В душах ваших — озноб кромешного сна, который слишком сладок, чтобы испытывать желание отделить его от реальности.
Иду в тумане обнявшего вас прошлого, которое слишком любимо, чтобы стать причиной ненависти к будущему; которое слишком ранимо, чтобы пережить настоящее; которое слишком.
Тщетность ваших надежд медленным снегом падает с неба, невидимого с земли, необратимо утраченного, на которое страшно поднять глаза, обожженные тьмой.

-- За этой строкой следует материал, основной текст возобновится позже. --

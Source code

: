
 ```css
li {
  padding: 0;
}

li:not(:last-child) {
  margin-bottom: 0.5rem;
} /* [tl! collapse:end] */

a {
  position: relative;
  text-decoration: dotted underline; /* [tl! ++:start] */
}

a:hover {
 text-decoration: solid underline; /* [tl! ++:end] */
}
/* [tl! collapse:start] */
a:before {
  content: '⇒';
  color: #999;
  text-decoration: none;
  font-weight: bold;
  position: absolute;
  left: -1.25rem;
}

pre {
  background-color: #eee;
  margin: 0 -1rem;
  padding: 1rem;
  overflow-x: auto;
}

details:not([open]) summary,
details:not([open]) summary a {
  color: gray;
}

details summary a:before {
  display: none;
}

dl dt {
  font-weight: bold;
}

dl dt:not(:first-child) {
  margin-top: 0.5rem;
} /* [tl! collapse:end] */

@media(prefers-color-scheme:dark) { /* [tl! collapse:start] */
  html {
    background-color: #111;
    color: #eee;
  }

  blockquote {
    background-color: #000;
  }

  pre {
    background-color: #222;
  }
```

Тщетность ваших намерений, тайных и неисполнимых, подхватывается ветром, стелется позёмкой, уносится за горизонт, необратимо утраченный, на который так страшно перевести взгляд, укороченный знаком минус.
В душах ваших — озноб кромешного сна, не дожитого до обретения смысла. В душах ваших — эхо безмолвного крика той, которая никогда.
Иду в тумане объявшего вас прошлого, ненужного никому, кроме него самого, и несу избавление, я, продавец слёз.
Встретил рыжего — убей!
Прохора решено было казнить. Решили — повесить. Надели ему на шею верёвку и потащили в огород. Прохор молча упирался, но им слишком нетерпелось увидеть его корчи, чтобы они стали обращать внимание на это бесполезное сопротивление.
«Встретил рыжего — убей!» — процитировал за обедом Павел Георгиевич к какому-то желчному застольному разговору о его сослуживце, который был рыжим и поэтому вредным для общества. Сказанное решило судьбу Прохора. Он тоже был рыжим.